Posted by fidest press agency su venerdì, 10 luglio 2009

Le vibranti polemiche sorte intorno al decreto governativo che istituzionalizza le ronde cittadine non potevano lasciare indifferente l’Italia dei Diritti, il movimento nazionale guidato da Antonello De Pierro, da sempre contrario a questa sorta di “giustizia fai da te” estranea alle forze di polizia, vere e uniche tutrici dell’ordine pubblico. Già in passato il movimento si era occupato del problema sicurezza, chiedendo a gran voce che fossero i poliziotti confinati dietro una scrivania negli uffici a tornare in strada per garantire i diritti e l’incolumità dei cittadini, restituendoli così ai loro oneri e al presidio del territorio, invece di relegarli al comodo ruolo di “impiegati con le stellette”.Di recente nuove segnalazioni private sono pervenute a De Pierro e al suo gruppo. Infatti, sembrerebbe che esistano casi di poliziotti, anche graduati, dislocati negli uffici e mai in servizio operativo che, pur avendo i giusti requisiti e l’idonea preparazione, non svolgono il loro operato in modo attivo. Ma con gli stessi emolumenti. “Purtroppo – dichiara il presidente De Pierro commentando questa situazione – si è andati avanti col provvedimento che legalizza le ronde, nonostante tanti moniti. Questo è un duro colpo inferto alla professionalità e alla dignità delle forze di polizia che hanno il precipuo compito istituzionale di tutelare la sicurezza dei cittadini.
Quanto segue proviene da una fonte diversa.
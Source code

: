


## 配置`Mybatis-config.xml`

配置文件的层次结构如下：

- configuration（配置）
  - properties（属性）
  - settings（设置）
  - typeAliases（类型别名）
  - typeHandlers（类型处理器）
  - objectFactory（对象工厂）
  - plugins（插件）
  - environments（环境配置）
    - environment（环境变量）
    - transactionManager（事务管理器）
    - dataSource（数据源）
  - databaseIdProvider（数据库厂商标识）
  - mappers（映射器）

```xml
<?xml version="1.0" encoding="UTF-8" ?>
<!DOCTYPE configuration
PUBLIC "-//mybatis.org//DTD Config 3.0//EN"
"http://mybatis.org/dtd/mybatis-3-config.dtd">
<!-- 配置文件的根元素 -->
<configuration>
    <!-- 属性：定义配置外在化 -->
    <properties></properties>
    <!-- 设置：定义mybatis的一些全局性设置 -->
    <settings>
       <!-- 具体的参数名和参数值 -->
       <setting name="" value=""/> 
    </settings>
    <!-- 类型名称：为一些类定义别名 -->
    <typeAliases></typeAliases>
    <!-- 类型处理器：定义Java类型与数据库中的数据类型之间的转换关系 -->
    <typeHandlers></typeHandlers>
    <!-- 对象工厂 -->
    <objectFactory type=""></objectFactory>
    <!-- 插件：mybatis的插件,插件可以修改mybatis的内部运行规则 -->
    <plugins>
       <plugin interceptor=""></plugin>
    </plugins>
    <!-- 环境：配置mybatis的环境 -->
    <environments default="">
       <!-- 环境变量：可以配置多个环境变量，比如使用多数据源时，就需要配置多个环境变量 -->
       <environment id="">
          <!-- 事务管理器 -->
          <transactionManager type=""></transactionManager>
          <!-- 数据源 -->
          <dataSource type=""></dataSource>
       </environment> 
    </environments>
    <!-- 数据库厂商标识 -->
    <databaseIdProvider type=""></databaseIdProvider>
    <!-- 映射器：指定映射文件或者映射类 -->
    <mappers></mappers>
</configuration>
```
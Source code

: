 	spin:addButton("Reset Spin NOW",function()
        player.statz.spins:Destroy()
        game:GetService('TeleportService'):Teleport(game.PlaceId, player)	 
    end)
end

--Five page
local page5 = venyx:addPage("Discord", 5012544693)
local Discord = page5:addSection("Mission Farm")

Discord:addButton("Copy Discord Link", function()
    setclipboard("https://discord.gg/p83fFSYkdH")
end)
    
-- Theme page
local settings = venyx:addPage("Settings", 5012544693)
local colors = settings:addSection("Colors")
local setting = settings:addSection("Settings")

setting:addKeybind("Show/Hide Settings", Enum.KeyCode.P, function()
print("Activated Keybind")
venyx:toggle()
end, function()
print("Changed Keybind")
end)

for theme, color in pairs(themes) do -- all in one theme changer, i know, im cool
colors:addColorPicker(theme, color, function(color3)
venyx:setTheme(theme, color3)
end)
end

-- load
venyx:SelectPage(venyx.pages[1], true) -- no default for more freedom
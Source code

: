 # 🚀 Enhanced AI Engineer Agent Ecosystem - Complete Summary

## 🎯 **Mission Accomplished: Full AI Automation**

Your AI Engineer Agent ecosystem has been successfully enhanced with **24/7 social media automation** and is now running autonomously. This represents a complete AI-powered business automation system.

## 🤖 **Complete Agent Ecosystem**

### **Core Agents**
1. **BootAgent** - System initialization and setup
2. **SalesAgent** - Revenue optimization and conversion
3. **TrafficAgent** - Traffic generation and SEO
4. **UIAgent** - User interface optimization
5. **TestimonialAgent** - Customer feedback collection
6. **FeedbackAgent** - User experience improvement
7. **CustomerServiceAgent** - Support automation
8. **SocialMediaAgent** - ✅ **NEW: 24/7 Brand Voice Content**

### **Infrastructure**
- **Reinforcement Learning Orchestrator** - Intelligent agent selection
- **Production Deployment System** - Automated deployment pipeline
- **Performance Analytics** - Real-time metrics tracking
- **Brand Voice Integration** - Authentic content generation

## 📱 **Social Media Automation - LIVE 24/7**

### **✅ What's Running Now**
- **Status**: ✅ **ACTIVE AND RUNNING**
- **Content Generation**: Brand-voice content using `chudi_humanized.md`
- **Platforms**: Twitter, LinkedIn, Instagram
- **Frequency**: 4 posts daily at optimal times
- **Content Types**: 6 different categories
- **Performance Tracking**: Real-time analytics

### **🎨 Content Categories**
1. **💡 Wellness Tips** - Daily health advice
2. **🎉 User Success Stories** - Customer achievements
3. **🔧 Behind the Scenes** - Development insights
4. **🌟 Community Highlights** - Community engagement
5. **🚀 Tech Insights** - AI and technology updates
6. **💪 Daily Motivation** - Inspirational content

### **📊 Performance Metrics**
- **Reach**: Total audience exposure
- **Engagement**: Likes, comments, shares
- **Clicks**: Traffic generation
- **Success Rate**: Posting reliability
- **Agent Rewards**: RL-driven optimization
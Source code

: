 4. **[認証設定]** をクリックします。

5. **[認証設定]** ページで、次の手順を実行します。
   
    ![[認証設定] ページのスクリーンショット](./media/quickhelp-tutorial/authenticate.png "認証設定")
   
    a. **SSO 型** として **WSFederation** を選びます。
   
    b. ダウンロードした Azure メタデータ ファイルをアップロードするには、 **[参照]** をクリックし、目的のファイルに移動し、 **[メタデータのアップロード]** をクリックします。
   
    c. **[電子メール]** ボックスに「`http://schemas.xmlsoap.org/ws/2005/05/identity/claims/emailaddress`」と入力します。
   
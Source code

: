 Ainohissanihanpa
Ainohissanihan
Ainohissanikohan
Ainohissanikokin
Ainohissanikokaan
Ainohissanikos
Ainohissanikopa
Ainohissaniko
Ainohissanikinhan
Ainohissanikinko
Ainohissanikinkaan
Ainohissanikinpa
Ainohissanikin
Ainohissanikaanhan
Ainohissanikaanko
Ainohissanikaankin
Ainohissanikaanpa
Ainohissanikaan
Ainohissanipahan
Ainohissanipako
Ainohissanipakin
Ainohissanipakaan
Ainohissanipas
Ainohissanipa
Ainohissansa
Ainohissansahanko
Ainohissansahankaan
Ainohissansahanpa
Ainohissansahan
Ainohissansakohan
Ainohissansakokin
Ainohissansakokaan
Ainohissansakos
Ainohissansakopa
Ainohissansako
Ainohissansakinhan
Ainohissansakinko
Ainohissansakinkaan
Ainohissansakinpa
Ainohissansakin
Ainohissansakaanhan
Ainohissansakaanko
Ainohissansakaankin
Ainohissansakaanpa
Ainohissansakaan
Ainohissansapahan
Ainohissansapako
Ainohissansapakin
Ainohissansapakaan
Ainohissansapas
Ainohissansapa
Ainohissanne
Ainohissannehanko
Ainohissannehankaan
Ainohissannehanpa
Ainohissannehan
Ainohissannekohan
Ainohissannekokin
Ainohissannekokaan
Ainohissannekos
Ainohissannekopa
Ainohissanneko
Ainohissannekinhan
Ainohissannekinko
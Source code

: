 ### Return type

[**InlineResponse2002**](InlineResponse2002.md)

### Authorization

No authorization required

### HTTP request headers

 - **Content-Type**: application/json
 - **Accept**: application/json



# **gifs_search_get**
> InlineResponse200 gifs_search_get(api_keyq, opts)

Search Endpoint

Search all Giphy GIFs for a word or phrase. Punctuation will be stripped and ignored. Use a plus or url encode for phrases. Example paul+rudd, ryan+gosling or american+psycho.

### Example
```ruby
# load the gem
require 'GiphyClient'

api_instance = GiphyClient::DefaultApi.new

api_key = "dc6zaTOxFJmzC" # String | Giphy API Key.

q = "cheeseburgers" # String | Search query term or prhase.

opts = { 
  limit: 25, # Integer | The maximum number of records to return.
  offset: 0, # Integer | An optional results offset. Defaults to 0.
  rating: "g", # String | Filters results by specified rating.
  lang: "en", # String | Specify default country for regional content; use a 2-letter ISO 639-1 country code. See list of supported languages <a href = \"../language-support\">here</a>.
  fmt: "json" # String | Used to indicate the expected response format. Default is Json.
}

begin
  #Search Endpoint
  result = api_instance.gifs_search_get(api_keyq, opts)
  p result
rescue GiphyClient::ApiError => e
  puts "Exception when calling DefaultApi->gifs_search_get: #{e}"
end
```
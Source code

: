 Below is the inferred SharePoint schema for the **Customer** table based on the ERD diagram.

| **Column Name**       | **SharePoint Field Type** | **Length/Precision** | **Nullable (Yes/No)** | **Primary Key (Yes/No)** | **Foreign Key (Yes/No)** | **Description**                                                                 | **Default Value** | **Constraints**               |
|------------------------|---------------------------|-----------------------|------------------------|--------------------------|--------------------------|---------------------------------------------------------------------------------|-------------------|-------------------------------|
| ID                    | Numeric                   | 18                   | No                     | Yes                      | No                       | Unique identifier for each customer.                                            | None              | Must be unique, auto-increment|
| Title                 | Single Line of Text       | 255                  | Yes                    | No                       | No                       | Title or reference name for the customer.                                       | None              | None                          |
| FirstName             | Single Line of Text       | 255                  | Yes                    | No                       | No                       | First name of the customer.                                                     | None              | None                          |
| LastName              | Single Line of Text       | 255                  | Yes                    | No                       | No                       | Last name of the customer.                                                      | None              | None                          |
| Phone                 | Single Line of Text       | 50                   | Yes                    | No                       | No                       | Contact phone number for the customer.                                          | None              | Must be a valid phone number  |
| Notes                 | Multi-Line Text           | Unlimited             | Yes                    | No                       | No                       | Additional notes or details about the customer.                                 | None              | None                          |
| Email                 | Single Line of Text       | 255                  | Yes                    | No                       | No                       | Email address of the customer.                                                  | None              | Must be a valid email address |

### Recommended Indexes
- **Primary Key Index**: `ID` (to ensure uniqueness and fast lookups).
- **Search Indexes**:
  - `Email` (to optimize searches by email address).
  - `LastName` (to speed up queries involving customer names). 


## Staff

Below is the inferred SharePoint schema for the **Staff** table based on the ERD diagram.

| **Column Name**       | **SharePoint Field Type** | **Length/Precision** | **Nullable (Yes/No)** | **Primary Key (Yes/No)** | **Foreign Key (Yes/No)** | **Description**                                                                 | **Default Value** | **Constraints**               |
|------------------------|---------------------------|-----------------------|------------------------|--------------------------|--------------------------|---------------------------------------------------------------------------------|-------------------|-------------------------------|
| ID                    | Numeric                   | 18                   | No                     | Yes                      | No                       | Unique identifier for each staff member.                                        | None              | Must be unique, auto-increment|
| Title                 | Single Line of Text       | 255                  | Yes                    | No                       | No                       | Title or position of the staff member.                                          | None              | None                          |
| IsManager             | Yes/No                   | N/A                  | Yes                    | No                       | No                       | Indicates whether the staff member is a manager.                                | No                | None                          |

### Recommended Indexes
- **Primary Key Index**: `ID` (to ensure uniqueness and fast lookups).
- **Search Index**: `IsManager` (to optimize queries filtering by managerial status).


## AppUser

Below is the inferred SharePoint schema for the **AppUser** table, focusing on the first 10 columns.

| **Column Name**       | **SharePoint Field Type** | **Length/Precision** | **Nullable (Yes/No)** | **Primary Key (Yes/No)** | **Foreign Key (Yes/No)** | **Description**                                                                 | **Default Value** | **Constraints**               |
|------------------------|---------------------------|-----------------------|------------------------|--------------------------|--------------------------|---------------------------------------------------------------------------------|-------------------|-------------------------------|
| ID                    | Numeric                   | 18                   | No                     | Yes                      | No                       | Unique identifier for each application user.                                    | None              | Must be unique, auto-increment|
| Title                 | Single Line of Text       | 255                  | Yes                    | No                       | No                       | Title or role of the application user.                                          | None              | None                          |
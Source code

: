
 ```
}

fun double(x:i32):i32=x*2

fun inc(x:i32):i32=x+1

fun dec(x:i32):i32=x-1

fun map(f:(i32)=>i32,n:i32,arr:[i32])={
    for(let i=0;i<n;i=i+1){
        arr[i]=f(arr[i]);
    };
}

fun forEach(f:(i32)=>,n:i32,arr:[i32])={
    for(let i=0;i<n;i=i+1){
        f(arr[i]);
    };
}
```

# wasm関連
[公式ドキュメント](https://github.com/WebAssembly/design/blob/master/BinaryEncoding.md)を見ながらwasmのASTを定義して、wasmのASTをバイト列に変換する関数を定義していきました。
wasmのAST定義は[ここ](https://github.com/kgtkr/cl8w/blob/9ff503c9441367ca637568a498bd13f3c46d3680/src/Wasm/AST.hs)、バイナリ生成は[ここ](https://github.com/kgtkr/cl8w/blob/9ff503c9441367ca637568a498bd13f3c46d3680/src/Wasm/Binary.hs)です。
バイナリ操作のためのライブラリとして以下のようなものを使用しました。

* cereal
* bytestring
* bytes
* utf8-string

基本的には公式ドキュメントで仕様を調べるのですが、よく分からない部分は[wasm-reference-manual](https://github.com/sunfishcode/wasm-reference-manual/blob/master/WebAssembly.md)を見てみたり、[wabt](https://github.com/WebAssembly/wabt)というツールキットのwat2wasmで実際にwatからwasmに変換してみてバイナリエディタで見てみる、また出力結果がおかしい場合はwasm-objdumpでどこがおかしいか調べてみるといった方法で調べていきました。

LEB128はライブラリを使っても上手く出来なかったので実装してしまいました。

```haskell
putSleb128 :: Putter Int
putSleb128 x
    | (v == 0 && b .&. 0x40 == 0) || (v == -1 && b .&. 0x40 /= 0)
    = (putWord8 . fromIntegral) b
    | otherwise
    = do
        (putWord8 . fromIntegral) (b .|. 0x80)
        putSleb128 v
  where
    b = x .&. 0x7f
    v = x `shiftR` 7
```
E’ chiaro che in tutto ciò si palesa il fallimento dello Stato, per quanto concerne la politica sulla sicurezza, e si cerca di occultare le numerose falle con iniziative clamorose e di impatto. Si tenta di suscitare nella gente la presenza di un pericolo criminale per poi attuare misure di facciata. È una cosa molto pericolosa”, (n.r. De Pierro sembra aver scoperto l’acqua calda. In effetti da anni va avanti questo andazzo. Ne parlammo diffusamente 15 anni fa e continuano a parlarne gli stessi sindacati di polizia. Facemmo anche una proposta per il passaggio dei poliziotti da un ruolo all’altro (nel servizio civile sia del personale degli interni sia in quello della giustizia, pensando ai dattilografi delle procure) ma l’Italia è anche il paese delle tre scimmiette: non sentono, non vedono, non parlano.)